« Moi, je m’occupe presque uniquement de l’Homme. Je vais au plus pressé. Les paysages ont l’éternité », affirmait Henri Cartier-Bresson. Ici, le 8e Art est à l’honneur avec l’artiste photographe Tytaart. À l’aide de son œil aiguisé, elle capture à travers ses portraits l'expression humaine dans son état le plus brut ; une véritable mise à nu de l’âme.

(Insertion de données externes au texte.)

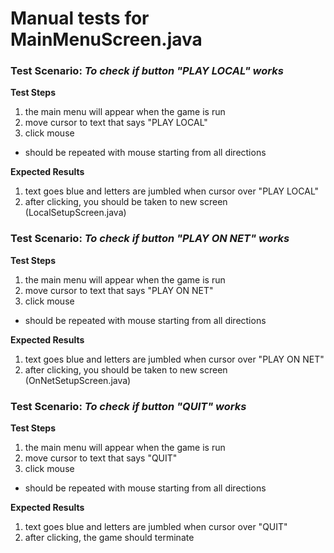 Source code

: # **Manual tests for MainMenuScreen.java**

### **Test Scenario:** _To check if button "PLAY LOCAL" works_

**Test Steps**

1. the main menu will appear when the game is run
2. move cursor to text that says "PLAY LOCAL"
3. click mouse

* should be repeated with mouse starting from all directions

**Expected Results**

1. text goes blue and letters are jumbled when cursor over "PLAY LOCAL"
2. after clicking, you should be taken to new screen (LocalSetupScreen.java)

### **Test Scenario:** _To check if button "PLAY ON NET" works_

**Test Steps**

1. the main menu will appear when the game is run
2. move cursor to text that says "PLAY ON NET"
3. click mouse

* should be repeated with mouse starting from all directions

**Expected Results**

1. text goes blue and letters are jumbled when cursor over "PLAY ON NET"
2. after clicking, you should be taken to new screen (OnNetSetupScreen.java)




### **Test Scenario**: _To check if button "QUIT" works_

**Test Steps**

1. the main menu will appear when the game is run
2. move cursor to text that says "QUIT"
3. click mouse

* should be repeated with mouse starting from all directions

**Expected Results**

1. text goes blue and letters are jumbled when cursor over "QUIT"
2. after clicking, the game should terminate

Tytaart sera à l'affiche de la prochaine exposition intitulée « Eternal » qui débutera le 15 janvier 2020 dans la galerie Sra'Art. Pour cette exposition, elle sera accompagnée du peintre franco-thailandais Don Virao et du designer français Jean-Baptiste Carraro. Entretien :
CM : Pour les lecteurs qui ne vous connaissent pas encore, parlez-nous un peu de vous
Je suis cambodgienne, née et élevée dans la ville de Phnom Penh. J’ai fréquenté l’école primaire Preah Norodom avant de déménager aux États-Unis pour une période de deux ans avec ma mère. Après mon retour au Cambodge, j’ai poursuivi mes études cambodgiennes à l’école américaine Intercon (AIS). j'ai ensuite obtenu un baccalauréat international bilingue à l’école de Northbridge. Puis, j’ai continué mes études supérieures en Angleterre, à Londres, j’y ai étudié la gestion des affaires et le design à l’université de Regent. J'ai suivi un merveilleux parcours d’échange de six mois à l’école de design Parson à New York. J’ai validé ma licence en 2017 et je suis ensuite revenue à Phnom Penh.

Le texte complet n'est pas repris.